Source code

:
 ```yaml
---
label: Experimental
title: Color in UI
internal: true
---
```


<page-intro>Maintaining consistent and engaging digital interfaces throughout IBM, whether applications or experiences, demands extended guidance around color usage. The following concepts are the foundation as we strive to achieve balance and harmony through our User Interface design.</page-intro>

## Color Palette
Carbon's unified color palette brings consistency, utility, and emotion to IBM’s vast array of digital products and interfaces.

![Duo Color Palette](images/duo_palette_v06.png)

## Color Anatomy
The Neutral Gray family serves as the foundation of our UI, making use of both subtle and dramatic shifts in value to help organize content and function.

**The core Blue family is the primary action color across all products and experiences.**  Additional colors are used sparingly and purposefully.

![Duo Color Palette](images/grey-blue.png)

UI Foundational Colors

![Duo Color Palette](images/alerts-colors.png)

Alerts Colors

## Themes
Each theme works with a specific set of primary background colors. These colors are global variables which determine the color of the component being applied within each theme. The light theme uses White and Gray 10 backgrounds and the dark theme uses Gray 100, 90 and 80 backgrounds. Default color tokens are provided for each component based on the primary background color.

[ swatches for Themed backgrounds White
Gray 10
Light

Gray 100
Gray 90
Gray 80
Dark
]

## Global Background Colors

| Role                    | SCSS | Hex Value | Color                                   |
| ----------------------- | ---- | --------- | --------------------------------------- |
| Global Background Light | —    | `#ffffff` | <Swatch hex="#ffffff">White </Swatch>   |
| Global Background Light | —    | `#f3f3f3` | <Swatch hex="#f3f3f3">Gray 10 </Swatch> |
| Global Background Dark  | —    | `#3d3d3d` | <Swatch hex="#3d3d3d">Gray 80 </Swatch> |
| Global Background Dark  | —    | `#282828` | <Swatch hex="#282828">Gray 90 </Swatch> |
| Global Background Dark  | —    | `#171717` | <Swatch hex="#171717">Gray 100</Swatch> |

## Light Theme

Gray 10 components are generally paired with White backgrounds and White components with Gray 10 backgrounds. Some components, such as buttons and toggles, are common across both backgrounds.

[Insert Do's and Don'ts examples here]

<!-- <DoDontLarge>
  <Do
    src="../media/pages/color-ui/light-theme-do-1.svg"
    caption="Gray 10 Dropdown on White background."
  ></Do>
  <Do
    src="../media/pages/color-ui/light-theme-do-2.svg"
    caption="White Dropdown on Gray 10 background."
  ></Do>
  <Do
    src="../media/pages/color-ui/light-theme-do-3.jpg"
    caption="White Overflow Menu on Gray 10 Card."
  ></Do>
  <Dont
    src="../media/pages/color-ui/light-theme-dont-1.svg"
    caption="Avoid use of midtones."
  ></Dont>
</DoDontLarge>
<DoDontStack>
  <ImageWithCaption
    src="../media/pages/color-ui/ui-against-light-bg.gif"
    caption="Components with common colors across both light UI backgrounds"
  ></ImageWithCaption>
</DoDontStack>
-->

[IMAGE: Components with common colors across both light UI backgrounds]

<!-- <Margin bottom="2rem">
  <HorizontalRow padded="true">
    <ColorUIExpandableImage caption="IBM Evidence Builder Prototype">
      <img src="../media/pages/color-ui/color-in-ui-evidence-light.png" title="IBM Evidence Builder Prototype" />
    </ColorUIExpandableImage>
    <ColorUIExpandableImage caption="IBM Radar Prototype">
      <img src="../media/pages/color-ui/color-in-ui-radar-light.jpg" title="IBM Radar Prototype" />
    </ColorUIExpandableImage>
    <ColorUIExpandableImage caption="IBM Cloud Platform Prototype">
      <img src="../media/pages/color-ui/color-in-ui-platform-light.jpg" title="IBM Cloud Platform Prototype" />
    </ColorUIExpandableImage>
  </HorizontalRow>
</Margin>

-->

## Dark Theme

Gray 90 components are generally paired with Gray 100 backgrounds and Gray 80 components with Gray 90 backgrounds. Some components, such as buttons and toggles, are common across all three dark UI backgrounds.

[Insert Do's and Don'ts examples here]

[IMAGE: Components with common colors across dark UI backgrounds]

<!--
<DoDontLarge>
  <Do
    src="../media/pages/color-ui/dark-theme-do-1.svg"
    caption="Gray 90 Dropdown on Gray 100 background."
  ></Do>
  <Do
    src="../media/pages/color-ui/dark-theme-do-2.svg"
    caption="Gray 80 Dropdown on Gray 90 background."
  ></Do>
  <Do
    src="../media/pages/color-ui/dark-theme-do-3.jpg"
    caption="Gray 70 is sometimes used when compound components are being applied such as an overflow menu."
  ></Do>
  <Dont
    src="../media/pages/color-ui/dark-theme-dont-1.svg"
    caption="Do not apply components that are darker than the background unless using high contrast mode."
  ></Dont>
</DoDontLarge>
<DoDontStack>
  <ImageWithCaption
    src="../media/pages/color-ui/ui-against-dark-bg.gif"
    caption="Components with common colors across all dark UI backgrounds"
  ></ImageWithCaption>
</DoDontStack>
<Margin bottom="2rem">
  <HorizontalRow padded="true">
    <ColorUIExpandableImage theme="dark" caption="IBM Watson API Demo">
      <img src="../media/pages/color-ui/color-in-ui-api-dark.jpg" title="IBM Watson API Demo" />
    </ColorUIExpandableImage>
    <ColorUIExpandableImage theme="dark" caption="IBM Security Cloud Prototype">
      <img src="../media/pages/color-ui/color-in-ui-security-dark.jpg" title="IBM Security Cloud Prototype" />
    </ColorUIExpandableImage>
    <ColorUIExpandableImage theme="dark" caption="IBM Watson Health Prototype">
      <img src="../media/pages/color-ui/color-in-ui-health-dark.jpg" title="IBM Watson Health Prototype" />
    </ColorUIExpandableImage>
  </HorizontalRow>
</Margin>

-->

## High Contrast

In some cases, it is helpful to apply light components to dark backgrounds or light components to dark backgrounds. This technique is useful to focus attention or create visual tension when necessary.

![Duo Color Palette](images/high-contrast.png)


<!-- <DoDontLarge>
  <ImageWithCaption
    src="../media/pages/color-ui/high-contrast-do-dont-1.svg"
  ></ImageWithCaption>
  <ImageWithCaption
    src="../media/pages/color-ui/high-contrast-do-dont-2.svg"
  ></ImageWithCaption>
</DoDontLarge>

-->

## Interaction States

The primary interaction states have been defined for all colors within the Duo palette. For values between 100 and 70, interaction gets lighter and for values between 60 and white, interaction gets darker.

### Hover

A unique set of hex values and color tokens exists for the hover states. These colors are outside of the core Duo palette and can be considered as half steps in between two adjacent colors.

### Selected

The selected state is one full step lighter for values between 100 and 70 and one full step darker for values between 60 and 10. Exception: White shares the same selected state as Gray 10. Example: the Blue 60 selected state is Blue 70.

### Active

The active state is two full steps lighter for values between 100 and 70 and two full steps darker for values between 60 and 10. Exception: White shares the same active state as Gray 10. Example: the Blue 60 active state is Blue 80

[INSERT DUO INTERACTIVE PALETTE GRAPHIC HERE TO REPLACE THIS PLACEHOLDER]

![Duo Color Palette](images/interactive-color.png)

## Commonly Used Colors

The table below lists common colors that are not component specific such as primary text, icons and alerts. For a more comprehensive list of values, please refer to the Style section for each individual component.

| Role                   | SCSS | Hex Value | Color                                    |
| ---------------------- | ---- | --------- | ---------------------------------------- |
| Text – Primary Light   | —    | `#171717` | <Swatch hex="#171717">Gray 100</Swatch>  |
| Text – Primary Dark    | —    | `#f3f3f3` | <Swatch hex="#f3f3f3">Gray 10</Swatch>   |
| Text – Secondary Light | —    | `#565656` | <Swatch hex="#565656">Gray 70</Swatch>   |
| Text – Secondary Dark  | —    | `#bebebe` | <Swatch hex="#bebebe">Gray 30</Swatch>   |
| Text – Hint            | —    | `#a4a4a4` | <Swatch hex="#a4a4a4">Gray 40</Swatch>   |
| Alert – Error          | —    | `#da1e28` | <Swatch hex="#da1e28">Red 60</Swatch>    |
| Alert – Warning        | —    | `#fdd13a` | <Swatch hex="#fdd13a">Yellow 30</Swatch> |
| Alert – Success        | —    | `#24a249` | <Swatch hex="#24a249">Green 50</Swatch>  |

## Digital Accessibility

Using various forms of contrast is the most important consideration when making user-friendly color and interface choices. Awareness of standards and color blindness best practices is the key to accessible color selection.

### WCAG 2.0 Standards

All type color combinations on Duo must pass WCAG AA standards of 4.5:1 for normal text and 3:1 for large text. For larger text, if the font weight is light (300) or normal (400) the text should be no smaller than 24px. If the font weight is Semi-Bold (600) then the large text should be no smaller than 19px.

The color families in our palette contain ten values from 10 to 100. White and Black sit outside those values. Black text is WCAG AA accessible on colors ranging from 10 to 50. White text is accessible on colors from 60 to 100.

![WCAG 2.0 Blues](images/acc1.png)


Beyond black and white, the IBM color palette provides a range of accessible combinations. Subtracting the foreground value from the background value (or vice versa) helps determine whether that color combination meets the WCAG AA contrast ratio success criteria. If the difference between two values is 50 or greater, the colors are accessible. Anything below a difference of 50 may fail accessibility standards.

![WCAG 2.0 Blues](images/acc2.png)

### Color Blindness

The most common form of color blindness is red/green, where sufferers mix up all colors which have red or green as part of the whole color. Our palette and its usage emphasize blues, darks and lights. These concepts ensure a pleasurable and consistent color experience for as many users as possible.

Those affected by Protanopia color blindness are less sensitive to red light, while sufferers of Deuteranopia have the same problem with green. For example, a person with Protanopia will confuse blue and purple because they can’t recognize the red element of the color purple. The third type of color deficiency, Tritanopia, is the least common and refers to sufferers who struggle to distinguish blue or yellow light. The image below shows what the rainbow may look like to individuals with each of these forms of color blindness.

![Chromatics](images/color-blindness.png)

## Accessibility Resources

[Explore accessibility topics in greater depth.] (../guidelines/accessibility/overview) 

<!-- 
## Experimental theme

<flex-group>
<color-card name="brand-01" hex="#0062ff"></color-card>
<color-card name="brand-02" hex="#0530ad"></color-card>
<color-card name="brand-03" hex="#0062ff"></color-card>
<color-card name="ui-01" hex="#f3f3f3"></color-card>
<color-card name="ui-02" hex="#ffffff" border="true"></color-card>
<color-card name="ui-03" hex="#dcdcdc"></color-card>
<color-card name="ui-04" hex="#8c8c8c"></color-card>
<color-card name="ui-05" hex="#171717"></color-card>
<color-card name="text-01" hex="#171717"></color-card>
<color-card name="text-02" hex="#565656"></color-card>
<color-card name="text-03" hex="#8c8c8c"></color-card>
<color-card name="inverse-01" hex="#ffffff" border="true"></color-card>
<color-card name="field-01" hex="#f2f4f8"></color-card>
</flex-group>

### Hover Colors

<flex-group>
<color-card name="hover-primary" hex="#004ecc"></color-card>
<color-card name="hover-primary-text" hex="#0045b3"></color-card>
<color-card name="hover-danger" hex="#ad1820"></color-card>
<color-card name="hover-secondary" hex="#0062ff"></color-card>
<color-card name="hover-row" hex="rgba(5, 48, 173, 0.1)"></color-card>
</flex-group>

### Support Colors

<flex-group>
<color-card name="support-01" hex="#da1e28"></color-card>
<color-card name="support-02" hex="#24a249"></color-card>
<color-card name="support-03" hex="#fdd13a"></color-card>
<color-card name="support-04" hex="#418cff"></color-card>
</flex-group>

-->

### Your assignment
Would you please copy each line of the listing that contains the word "Evidence"?

### Exercise result
    <ColorUIExpandableImage caption="IBM Evidence Builder Prototype">
      <img src="../media/pages/color-ui/color-in-ui-evidence-light.png" title="IBM Evidence Builder Prototype" />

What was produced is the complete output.